THE TASK: Taking the line with "## **Data Collection**" as the first and the line with "## RMIT Project Description" as the last, set down the lines below exactly, pictures excluded.

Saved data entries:

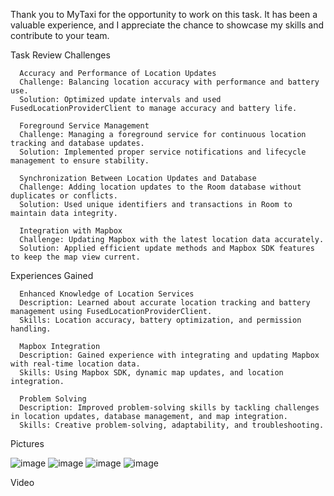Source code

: Thank you to MyTaxi for the opportunity to work on this task. It has been a valuable experience, and I appreciate the chance to showcase my skills and contribute to your team.


Task Review
  Challenges
  
      Accuracy and Performance of Location Updates
      Challenge: Balancing location accuracy with performance and battery use.
      Solution: Optimized update intervals and used FusedLocationProviderClient to manage accuracy and battery life.
      
      Foreground Service Management
      Challenge: Managing a foreground service for continuous location tracking and database updates.
      Solution: Implemented proper service notifications and lifecycle management to ensure stability.
      
      Synchronization Between Location Updates and Database
      Challenge: Adding location updates to the Room database without duplicates or conflicts.
      Solution: Used unique identifiers and transactions in Room to maintain data integrity.
      
      Integration with Mapbox
      Challenge: Updating Mapbox with the latest location data accurately.
      Solution: Applied efficient update methods and Mapbox SDK features to keep the map view current.
  
  
  Experiences Gained
  
      Enhanced Knowledge of Location Services
      Description: Learned about accurate location tracking and battery management using FusedLocationProviderClient.
      Skills: Location accuracy, battery optimization, and permission handling.
      
      Mapbox Integration
      Description: Gained experience with integrating and updating Mapbox with real-time location data.
      Skills: Using Mapbox SDK, dynamic map updates, and location integration.
      
      Problem Solving
      Description: Improved problem-solving skills by tackling challenges in location updates, database management, and map integration.
      Skills: Creative problem-solving, adaptability, and troubleshooting.

Pictures

![image](https://github.com/user-attachments/assets/82f98f46-977d-49ae-a9ca-61a03b50d9e4)
![image](https://github.com/user-attachments/assets/a94aa4dd-26ec-4d42-b0e4-ac2b313edb47)
![image](https://github.com/user-attachments/assets/8545d8b6-f554-4856-89c3-f51227481d77)
![image](https://github.com/user-attachments/assets/cf97b7d9-e038-4458-907a-3334332e40d1)
    
Video
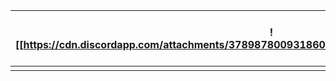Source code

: 
| ![[https://cdn.discordapp.com/attachments/378987800931860491/1239783859323932693/Java.png]] | Java Ain't Not Newb! |
| ----------------------------------------------------------------------------------------------------------- | -------------------- |
|                                                                                                             |                      |

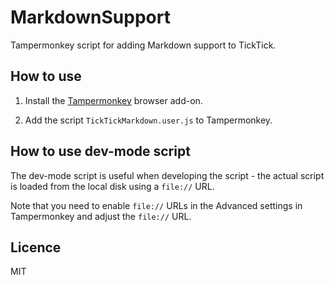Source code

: # MarkdownSupport

Tampermonkey script for adding Markdown support to TickTick.

## How to use

1. Install the [Tampermonkey](http://tampermonkey.net/) browser add-on.

2. Add the script `TickTickMarkdown.user.js` to Tampermonkey.


## How to use dev-mode script

The dev-mode script is useful when developing the script - the actual script is
loaded from the local disk using a `file://` URL.

Note that you need to enable `file://` URLs in the Advanced settings in
Tampermonkey and adjust the `file://` URL.

## Licence

MIT
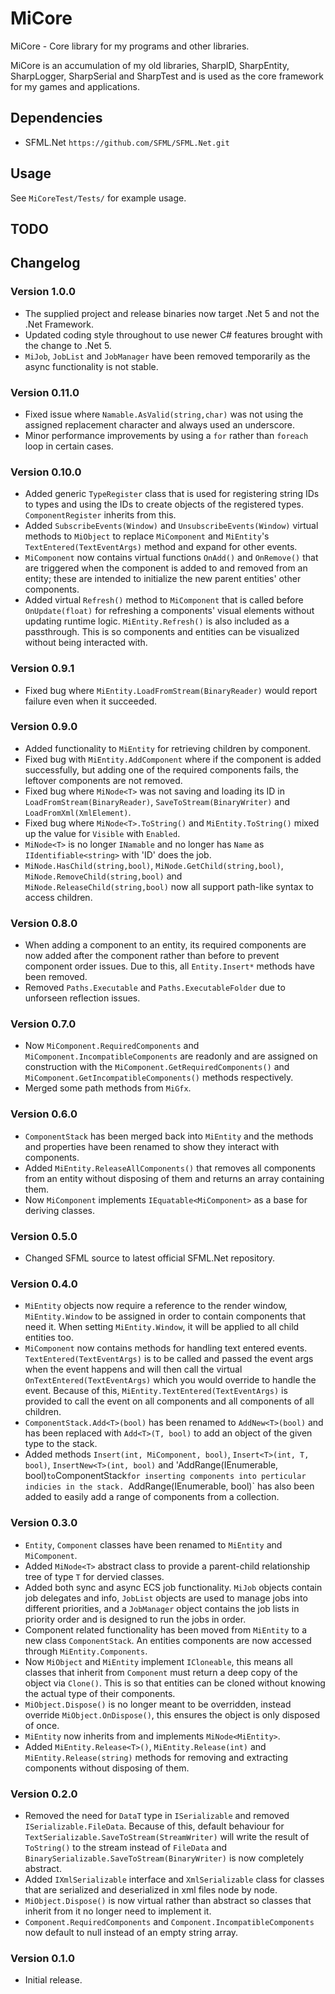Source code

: ﻿# MiCore
MiCore - Core library for my programs and other libraries.

MiCore is an accumulation of my old libraries, SharpID, SharpEntity, SharpLogger, SharpSerial and 
SharpTest and is used as the core framework for my games and applications.

## Dependencies
- SFML.Net `https://github.com/SFML/SFML.Net.git`

## Usage
See `MiCoreTest/Tests/` for example usage.

## TODO

## Changelog

### Version 1.0.0
- The supplied project and release binaries now target .Net 5 and not the .Net Framework.
- Updated coding style throughout to use newer C# features brought with the change to .Net 5.
- `MiJob`, `JobList` and `JobManager` have been removed temporarily as the async functionality is
  not stable.

### Version 0.11.0
- Fixed issue where `Namable.AsValid(string,char)` was not using the assigned replacement character
  and always used an underscore.
- Minor performance improvements by using a `for` rather than `foreach` loop in certain cases.

### Version 0.10.0
- Added generic `TypeRegister` class that is used for registering string IDs to types and using the
  IDs to create objects of the registered types. `ComponentRegister` inherits from this.
- Added `SubscribeEvents(Window)` and `UnsubscribeEvents(Window)` virtual methods to `MiObject` to
  replace `MiComponent` and `MiEntity`'s `TextEntered(TextEventArgs)` method and expand for other
  events.
- `MiComponent` now contains virtual functions `OnAdd()` and `OnRemove()` that are triggered when
  the component is added to and removed from an entity; these are intended to initialize the new
  parent entities' other components.
- Added virtual `Refresh()` method to `MiComponent` that is called before `OnUpdate(float)` for
  refreshing a components' visual elements without updating runtime logic. `MiEntity.Refresh()` is
  also included as a passthrough. This is so components and entities can be visualized without being
  interacted with.

### Version 0.9.1
- Fixed bug where `MiEntity.LoadFromStream(BinaryReader)` would report failure even when it 
  succeeded.

### Version 0.9.0
- Added functionality to `MiEntity` for retrieving children by component.
- Fixed bug with `MiEntity.AddComponent` where if the component is added successfully, but adding
  one of the required components fails, the leftover components are not removed.
- Fixed bug where `MiNode<T>` was not saving and loading its ID in `LoadFromStream(BinaryReader)`,
  `SaveToStream(BinaryWriter)` and `LoadFromXml(XmlElement)`.
- Fixed bug where `MiNode<T>.ToString()` and `MiEntity.ToString()` mixed up the value for `Visible`
  with `Enabled`.
- `MiNode<T>` is no longer `INamable` and no longer has `Name` as `IIdentifiable<string>` with 'ID'
  does the job.
- `MiNode.HasChild(string,bool)`, `MiNode.GetChild(string,bool)`, `MiNode.RemoveChild(string,bool)`
  and `MiNode.ReleaseChild(string,bool)` now all support path-like syntax to access children.

### Version 0.8.0
- When adding a component to an entity, its required components are now added after the component
  rather than before to prevent component order issues. Due to this, all `Entity.Insert*` methods
  have been removed.
- Removed `Paths.Executable` and `Paths.ExecutableFolder` due to unforseen reflection issues.

### Version 0.7.0
- Now `MiComponent.RequiredComponents` and `MiComponent.IncompatibleComponents` are readonly and are
  assigned on construction with the `MiComponent.GetRequiredComponents()` and 
  `MiComponent.GetIncompatibleComponents()` methods respectively.
- Merged some path methods from `MiGfx`.

### Version 0.6.0
- `ComponentStack` has been merged back into `MiEntity` and the methods and properties have been
  renamed to show they interact with components.
- Added `MiEntity.ReleaseAllComponents()` that removes all components from an entity without
  disposing of them and returns an array containing them.
- Now `MiComponent` implements `IEquatable<MiComponent>` as a base for deriving classes.

### Version 0.5.0
- Changed SFML source to latest official SFML.Net repository.

### Version 0.4.0
- `MiEntity` objects now require a reference to the render window, `MiEntity.Window` to be assigned
  in order to contain components that need it. When setting `MiEntity.Window`, it will be applied
  to all child entities too.
- `MiComponent` now contains methods for handling text entered events. `TextEntered(TextEventArgs)`
  is to be called and passed the event args when the event happens and will then call the virtual
  `OnTextEntered(TextEventArgs)` which you would override to handle the event. Because of this,
  `MiEntity.TextEntered(TextEventArgs)` is provided to call the event on all components and
  all components of all children.
- `ComponentStack.Add<T>(bool)` has been renamed to `AddNew<T>(bool)` and has been replaced with
  `Add<T>(T, bool)` to add an object of the given type to the stack.
- Added methods `Insert(int, MiComponent, bool)`, `Insert<T>(int, T, bool)`,
  `InsertNew<T>(int, bool)` and 'AddRange(IEnumerable<MiComponent>, bool)` to `ComponentStack` for
  inserting components into perticular indicies in the stack. 
  `AddRange(IEnumerable<MiComponent>, bool)` has also been added to easily add a range of components
  from a collection.

### Version 0.3.0
- `Entity`, `Component` classes have been renamed to `MiEntity` and `MiComponent`.
- Added `MiNode<T>` abstract class to provide a parent-child relationship tree of type `T` for
  dervied classes.
- Added both sync and async ECS job functionality. `MiJob` objects contain job delegates and info,
  `JobList` objects are used to manage jobs into different priorities, and a `JobManager` object
  contains the job lists in priority order and is designed to run the jobs in order.
- Component related functionality has been moved from `MiEntity` to a new class `ComponentStack`.
  An entities components are now accessed through `MiEntity.Components`.
- Now `MiObject` and `MiEntity` implement `ICloneable`, this means all classes that inherit from 
  `Component` must return a deep copy of the object via `Clone()`. This is so that entities can be 
  cloned without knowing the actual type of their components.
- `MiObject.Dispose()` is no longer meant to be overridden, instead override `MiObject.OnDispose()`,
  this ensures the object is only disposed of once.
- `MiEntity` now inherits from and implements `MiNode<MiEntity>`.
- Added `MiEntity.Release<T>()`, `MiEntity.Release(int)` and `MiEntity.Release(string)` methods for 
  removing and extracting components without disposing of them.

### Version 0.2.0
- Removed the need for `DataT` type in `ISerializable` and removed `ISerializable.FileData`. Because
  of this, default behaviour for `TextSerializable.SaveToStream(StreamWriter)` will write the result
  of `ToString()` to the stream instead of `FileData` and 
  `BinarySerializable.SaveToStream(BinaryWriter)` is now completely abstract.
- Added `IXmlSerializable` interface and `XmlSerializable` class for classes that are serialized and
  deserialized in xml files node by node.
- `MiObject.Dispose()` is now virtual rather than abstract so classes that inherit from it no longer
  need to implement it.
- `Component.RequiredComponents` and `Component.IncompatibleComponents` now default to null instead
  of an empty string array.

### Version 0.1.0
- Initial release.
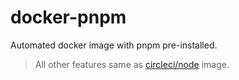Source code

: # docker-pnpm

Automated docker image with pnpm pre-installed.

> All other features same as [circleci/node](https://hub.docker.com/r/circleci/node) image.
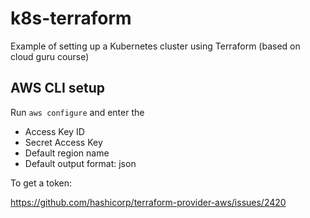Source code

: # k8s-terraform

Example of setting up a Kubernetes cluster using Terraform (based on cloud guru course)

## AWS CLI setup

Run `aws configure` and enter the

- Access Key ID
- Secret Access Key
- Default region name
- Default output format: json

To get a token: 

https://github.com/hashicorp/terraform-provider-aws/issues/2420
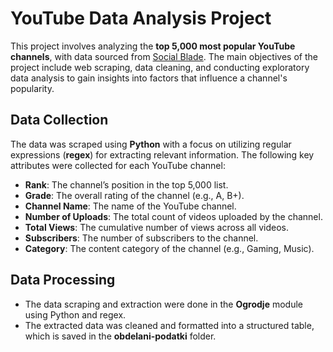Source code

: # YouTube Data Analysis Project

This project involves analyzing the **top 5,000 most popular YouTube channels**, with data sourced from [Social Blade](https://socialblade.com/youtube/top/5000). 
The main objectives of the project include web scraping, data cleaning, and conducting exploratory data analysis to gain insights into factors that influence a channel's popularity.

## **Data Collection**
The data was scraped using **Python** with a focus on utilizing regular expressions (**regex**) for extracting relevant information. The following key attributes were collected for each YouTube channel:
- **Rank**: The channel’s position in the top 5,000 list.
- **Grade**: The overall rating of the channel (e.g., A, B+).
- **Channel Name**: The name of the YouTube channel.
- **Number of Uploads**: The total count of videos uploaded by the channel.
- **Total Views**: The cumulative number of views across all videos.
- **Subscribers**: The number of subscribers to the channel.
- **Category**: The content category of the channel (e.g., Gaming, Music).

## **Data Processing**
- The data scraping and extraction were done in the **Ogrodje** module using Python and regex.
- The extracted data was cleaned and formatted into a structured table, which is saved in the **obdelani-podatki** folder.

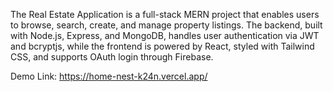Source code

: The Real Estate Application is a full-stack MERN project that enables users to browse, search, create, and manage property listings. The backend, built with Node.js, Express, and MongoDB, handles user authentication via JWT and bcryptjs, while the frontend is powered by React, styled with Tailwind CSS, and supports OAuth login through Firebase.


Demo Link: https://home-nest-k24n.vercel.app/
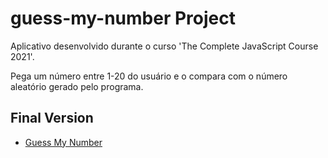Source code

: # guess-my-number Project

Aplicativo desenvolvido durante o curso 'The Complete JavaScript Course 2021'.

Pega um número entre 1-20 do usuário e o compara com o número aleatório gerado pelo programa.

## Final Version

- [Guess My Number](https://guessmynumber21.netlify.app/)
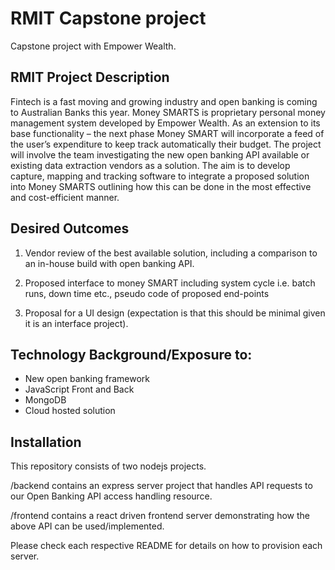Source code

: # RMIT Capstone project

Capstone project with Empower Wealth.

## RMIT Project Description
Fintech is a fast moving and growing industry and open banking is coming to Australian Banks this year.  Money SMARTS is proprietary personal money management system developed by Empower Wealth. As an extension to its base functionality – the next phase Money SMART will incorporate a feed of the user’s expenditure to keep track automatically their budget. The project will involve the team investigating the new open banking API available or existing data extraction vendors as a solution. The aim is to develop capture, mapping and tracking software to integrate a proposed solution into Money SMARTS outlining how this can be done in the most effective and cost-efficient manner.
## Desired Outcomes

1) Vendor review of the best available solution, including a comparison to an in-house build with open banking API.

2) Proposed interface to money SMART including system cycle i.e. batch runs, down time etc., pseudo code of proposed end-points

3) Proposal for a UI design (expectation is that this should be minimal given it is an interface project).

## Technology Background/Exposure to:

 - New open banking framework
 - JavaScript Front and Back
 - MongoDB
 - Cloud hosted solution

## Installation

This repository consists of two nodejs projects.

/backend contains an express server project that handles API requests to our Open Banking API access handling resource.

/frontend contains a react driven frontend server demonstrating how the above API can be used/implemented.

Please check each respective README for details on how to provision each server.
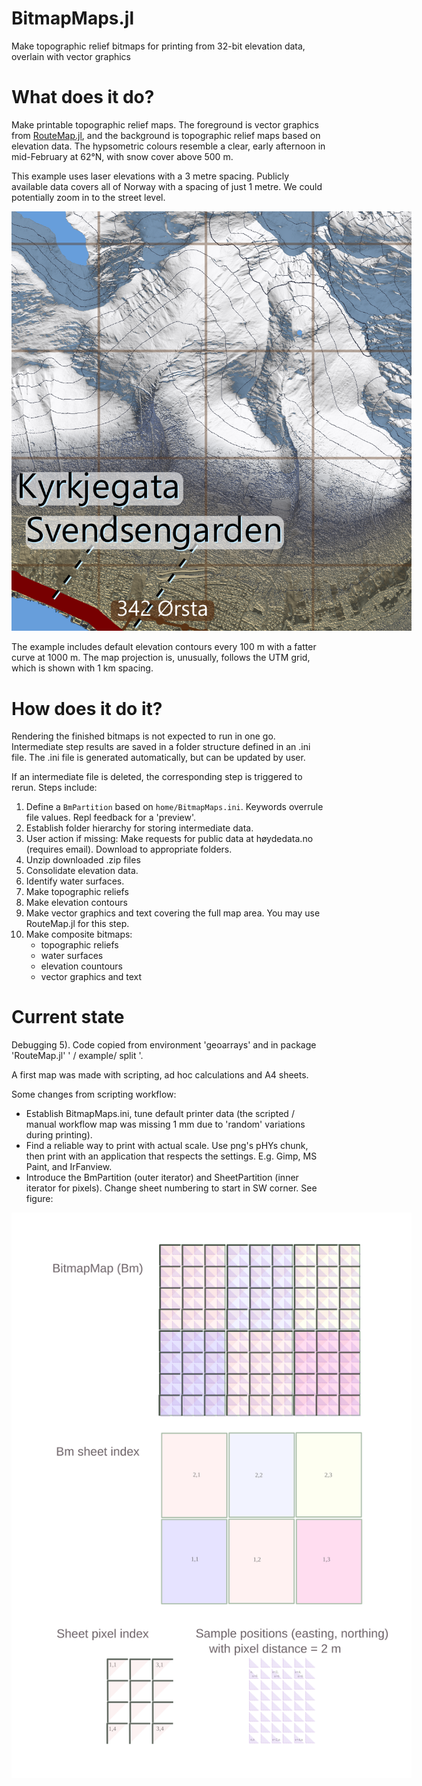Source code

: # BitmapMaps.jl
Make topographic relief bitmaps for printing from 32-bit elevation data, overlain with vector graphics


# What does it do?

Make printable topographic relief maps. The foreground is vector graphics from [RouteMap.jl](https://github.com/hustf/RouteMap.jl),
and the background is topographic relief maps based on elevation data. The hypsometric colours resemble a clear, early afternoon in 
mid-February at 62°N, with snow cover above 500 m.

This example uses laser elevations with a 3 metre spacing. Publicly available data covers all of Norway with a spacing of just 1 metre.
We could potentially zoom in to the street level.

<img src="resource/bitmap_detail.png" alt = "resource/bitmap_detail.png" style="display: inline-block; margin: 0 auto; max-width: 640px">

The example includes default elevation contours every 100 m with a fatter curve at 1000 m. The map projection is, unusually, follows the UTM grid, which is shown with 1 km spacing.

# How does it do it?

Rendering the finished bitmaps is not expected to run in one go. Intermediate step results are saved in a folder structure defined in an .ini file. The .ini file is generated automatically, but can be updated by user.

If an intermediate file is deleted, the corresponding step is triggered to rerun.
Steps include:

1) Define a `BmPartition` based on `home/BitmapMaps.ini`. Keywords overrule file values. Repl feedback for a 'preview'.
2) Establish folder hierarchy for storing intermediate data.
3) User action if missing: Make requests for public data at høydedata.no (requires email). Download to appropriate folders.
4) Unzip downloaded .zip files
5) Consolidate elevation data.
6) Identify water surfaces.
7) Make topographic reliefs
8) Make elevation contours
9) Make vector graphics and text covering the full map area. You may use RouteMap.jl for this step.
10) Make composite bitmaps: 
    - topographic reliefs 
    - water surfaces
    - elevation countours 
    - vector graphics and text

# Current state
Debugging 5). Code copied from environment 'geoarrays' and in package 'RouteMap.jl' ' / example/ split '.

A first map was made with scripting, ad hoc calculations and A4 sheets.

Some changes from scripting workflow:

- Establish BitmapMaps.ini, tune default printer data (the scripted / manual workflow map was missing 1 mm due to 'random' variations during printing).
- Find a reliable way to print with actual scale. Use png's pHYs chunk, then print with an application that respects the settings. E.g. Gimp, MS Paint, and IrFanview.
- Introduce the BmPartition (outer iterator) and SheetPartition (inner iterator for pixels). Change sheet numbering to start in SW corner. See figure:

<img src="resource/map_sheet_utm_pix.svg" alt = "resource/map_sheet_utm_pix.svg" style="display: inline-block; margin: 0 auto; max-width: 640px">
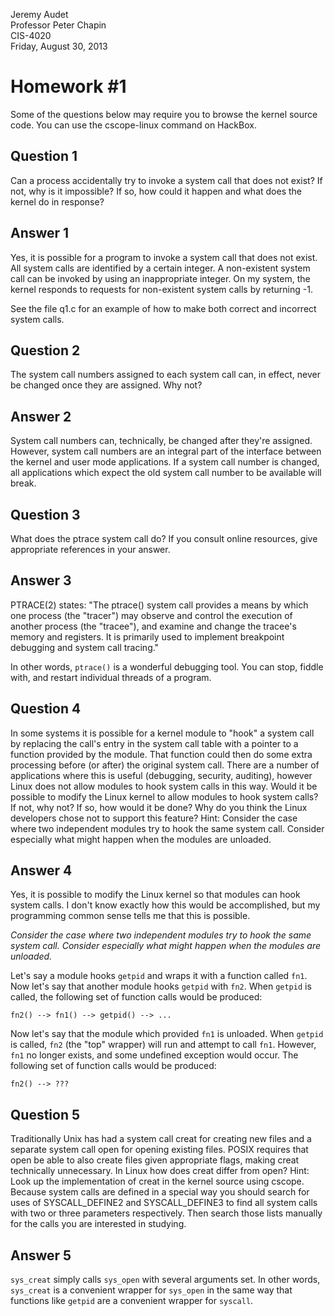 Jeremy Audet  
Professor Peter Chapin  
CIS-4020  
Friday, August 30, 2013  

Homework #1
===========

Some of the questions below may require you to browse the kernel source code.
You can use the cscope-linux command on HackBox.

Question 1
----------

Can a process accidentally try to invoke a system call that does not exist? If
not, why is it impossible? If so, how could it happen and what does the kernel
do in response?

Answer 1
--------

Yes, it is possible for a program to invoke a system call that does not exist.
All system calls are identified by a certain integer. A non-existent system call
can be invoked by using an inappropriate integer. On my system, the kernel
responds to requests for non-existent system calls by returning -1.

See the file q1.c for an example of how to make both correct and incorrect
system calls.

Question 2
----------

The system call numbers assigned to each system call can, in effect, never be
changed once they are assigned. Why not?

Answer 2
--------

System call numbers can, technically, be changed after they're assigned.
However, system call numbers are an integral part of the interface between the
kernel and user mode applications. If a system call number is changed, all
applications which expect the old system call number to be available will break.

Question 3
----------

What does the ptrace system call do? If you consult online resources, give
appropriate references in your answer.

Answer 3
--------

PTRACE(2) states: "The ptrace() system call provides a means by which one
process (the "tracer") may observe and control the execution of another process
(the "tracee"), and examine and change the tracee's memory and registers. It is
primarily used to implement breakpoint debugging and system call tracing."

In other words, `ptrace()` is a wonderful debugging tool. You can stop, fiddle
with, and restart individual threads of a program.

Question 4
----------

In some systems it is possible for a kernel module to "hook" a system call by
replacing the call's entry in the system call table with a pointer to a function
provided by the module. That function could then do some extra processing before
(or after) the original system call. There are a number of applications where
this is useful (debugging, security, auditing), however Linux does not allow
modules to hook system calls in this way. Would it be possible to modify the
Linux kernel to allow modules to hook system calls? If not, why not? If so, how
would it be done? Why do you think the Linux developers chose not to support
this feature? Hint: Consider the case where two independent modules try to hook
the same system call. Consider especially what might happen when the modules are
unloaded.

Answer 4
--------

Yes, it is possible to modify the Linux kernel so that modules can hook system
calls. I don't know exactly how this would be accomplished, but my programming
common sense tells me that this is possible.

_Consider the case where two independent modules try to hook the same system
call. Consider especially what might happen when the modules are unloaded._

Let's say a module hooks `getpid` and wraps it with a function called `fn1`.
Now let's say that another module hooks `getpid` with `fn2`. When `getpid` is
called, the following set of function calls would be produced:

    fn2() --> fn1() --> getpid() --> ...

Now let's say that the module which provided `fn1` is unloaded. When `getpid` is
called, `fn2` (the "top" wrapper) will run and attempt to call `fn1`. However,
`fn1` no longer exists, and some undefined exception would occur. The following
set of function calls would be produced:

    fn2() --> ???

Question 5
----------

Traditionally Unix has had a system call creat for creating new files and a
separate system call open for opening existing files. POSIX requires that open
be able to also create files given appropriate flags, making creat technically
unnecessary. In Linux how does creat differ from open? Hint: Look up the
implementation of creat in the kernel source using cscope. Because system calls
are defined in a special way you should search for uses of SYSCALL\_DEFINE2 and
SYSCALL\_DEFINE3 to find all system calls with two or three parameters
respectively. Then search those lists manually for the calls you are interested
in studying.

Answer 5
--------

`sys_creat` simply calls `sys_open` with several arguments set. In other words,
`sys_creat` is a convenient wrapper for `sys_open` in the same way that
functions like `getpid` are a convenient wrapper for `syscall`.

WRITTEN ANSWER:
## **Data Collection**
The data was scraped using **Python** with a focus on utilizing regular expressions (**regex**) for extracting relevant information. The following key attributes were collected for each YouTube channel:
- **Rank**: The channel’s position in the top 5,000 list.
- **Grade**: The overall rating of the channel (e.g., A, B+).
- **Channel Name**: The name of the YouTube channel.
- **Number of Uploads**: The total count of videos uploaded by the channel.
- **Total Views**: The cumulative number of views across all videos.
- **Subscribers**: The number of subscribers to the channel.
- **Category**: The content category of the channel (e.g., Gaming, Music).

## **Data Processing**
- The data scraping and extraction were done in the **Ogrodje** module using Python and regex.
- The extracted data was cleaned and formatted into a structured table, which is saved in the **obdelani-podatki** folder.

Source code

: The Real Estate Application is a full-stack MERN project that enables users to browse, search, create, and manage property listings. The backend, built with Node.js, Express, and MongoDB, handles user authentication via JWT and bcryptjs, while the frontend is powered by React, styled with Tailwind CSS, and supports OAuth login through Firebase.


Demo Link: https://home-nest-k24n.vercel.app/
Source code

: # guess-my-number Project

Aplicativo desenvolvido durante o curso 'The Complete JavaScript Course 2021'.

Pega um número entre 1-20 do usuário e o compara com o número aleatório gerado pelo programa.

## Final Version

- [Guess My Number](https://guessmynumber21.netlify.app/)
Source code

: # RMIT Capstone project

Capstone project with Empower Wealth.

## RMIT Project Description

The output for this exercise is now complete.